Ubuntu Manpage: r.in.xyz - Create a raster map from an assemblage of many coordinates using univariate statistics.

NAME

       r.in.xyz  - Create a raster map from an assemblage of many coordinates using univariate statistics.

KEYWORDS

       raster, import, LIDAR

SYNOPSIS

       r.in.xyz
       r.in.xyz help
       r.in.xyz  [-sgi]  input=name  output=name  [method=string]   [type=string]   [fs=character]   [x=integer]
       [y=integer]    [z=integer]    [zrange=min,max]     [zscale=float]     [percent=integer]     [pth=integer]
       [trim=float]   [--overwrite]  [--verbose]  [--quiet]

   Flags:
       -s
           Scan data file for extent then exit

       -g
           In scan mode, print using shell script style

       -i
           Ignore broken lines

       --overwrite
           Allow output files to overwrite existing files

       --verbose
           Verbose module output

       --quiet
           Quiet module output

   Parameters:
       input=name
           ASCII file containing input data (or "-" to read from stdin)

       output=name
           Name for output raster map

       method=string
           Statistic to use for raster values
           Options: n,min,max,range,sum,mean,stddev,variance,coeff_var,median,percentile,skewness,trimmean
           Default: mean

       type=string
           Storage type for resultant raster map
           Options: CELL,FCELL,DCELL
           Default: FCELL

       fs=character
           Field separator
           Special characters: newline, space, comma, tab
           Default: |

       x=integer
           Column number of x coordinates in input file (first column is 1)
           Default: 1

       y=integer
           Column number of y coordinates in input file
           Default: 2

       z=integer
           Column number of data values in input file
           Default: 3

       zrange=min,max
           Filter range for z data (min,max)

       zscale=float
           Scale to apply to z data
           Default: 1.0

       percent=integer
           Percent of map to keep in memory
           Options: 1-100
           Default: 100

       pth=integer
           pth percentile of the values
           Options: 1-100

       trim=float
           Discard  percent of the smallest and  percent of the largest observations
           Options: 0-50

DESCRIPTION

       The  r.in.xyz  module  will  load  and bin ungridded x,y,z ASCII data into a new raster map. The user may
       choose from a variety of statistical methods in creating the new  raster.  Gridded  data  provided  as  a
       stream of x,y,z points may also be imported.

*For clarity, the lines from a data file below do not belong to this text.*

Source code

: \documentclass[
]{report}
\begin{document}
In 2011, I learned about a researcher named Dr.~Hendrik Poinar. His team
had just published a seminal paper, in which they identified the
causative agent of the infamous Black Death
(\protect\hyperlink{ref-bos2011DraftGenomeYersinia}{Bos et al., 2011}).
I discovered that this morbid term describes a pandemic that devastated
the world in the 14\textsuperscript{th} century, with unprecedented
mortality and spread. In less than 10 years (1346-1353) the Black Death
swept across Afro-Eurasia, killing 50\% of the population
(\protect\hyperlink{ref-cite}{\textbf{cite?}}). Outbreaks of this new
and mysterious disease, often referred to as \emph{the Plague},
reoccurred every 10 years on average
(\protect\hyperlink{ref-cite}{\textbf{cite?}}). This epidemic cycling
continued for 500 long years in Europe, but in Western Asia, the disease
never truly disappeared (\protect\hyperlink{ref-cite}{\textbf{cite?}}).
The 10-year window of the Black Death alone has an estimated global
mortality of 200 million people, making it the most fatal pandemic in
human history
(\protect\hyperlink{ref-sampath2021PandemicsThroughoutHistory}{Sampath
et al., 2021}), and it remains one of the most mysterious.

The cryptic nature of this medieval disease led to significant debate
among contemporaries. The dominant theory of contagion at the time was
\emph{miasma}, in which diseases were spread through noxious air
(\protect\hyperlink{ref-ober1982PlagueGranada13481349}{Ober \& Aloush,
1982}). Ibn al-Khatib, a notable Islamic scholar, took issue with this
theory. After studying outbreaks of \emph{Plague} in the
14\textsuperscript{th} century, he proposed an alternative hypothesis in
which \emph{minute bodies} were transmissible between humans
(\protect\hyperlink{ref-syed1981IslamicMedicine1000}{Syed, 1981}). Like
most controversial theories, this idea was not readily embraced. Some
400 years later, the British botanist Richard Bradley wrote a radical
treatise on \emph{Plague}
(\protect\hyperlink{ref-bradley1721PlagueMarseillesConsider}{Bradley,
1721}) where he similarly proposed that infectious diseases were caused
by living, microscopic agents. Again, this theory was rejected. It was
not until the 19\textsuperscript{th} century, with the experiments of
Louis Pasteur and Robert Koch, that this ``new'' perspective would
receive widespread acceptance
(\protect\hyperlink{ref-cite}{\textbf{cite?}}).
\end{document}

       r.in.xyz is designed for processing massive point cloud datasets, for example raw LIDAR or sidescan sonar
       swath  data.  It  has  been tested with datasets as large as tens of billion of points (705GB in a single
       file).

       Available statistics for populating the raster are:
                   | n            | number of points in cell
                   | min          | minimum value of points in cell
                   | max          | maximum value of points in cell
                   | range        | range of points in cell
                   | sum          | sum of points in cell
                   | mean         | average value of points in cell
                   | stddev       | standard deviation of points in cell
                   | variance     | variance of points in cell
                   | coeff_var    | coefficient of variance of points in cell
                   | median       | median value of points in cell
                   | percentile | pth percentile of points in cell
                   | skewness     | skewness of points in cell
                   | trimmean     | trimmed mean of points in cell

                     Variance and derivatives use the biased estimator (n). [subject to change]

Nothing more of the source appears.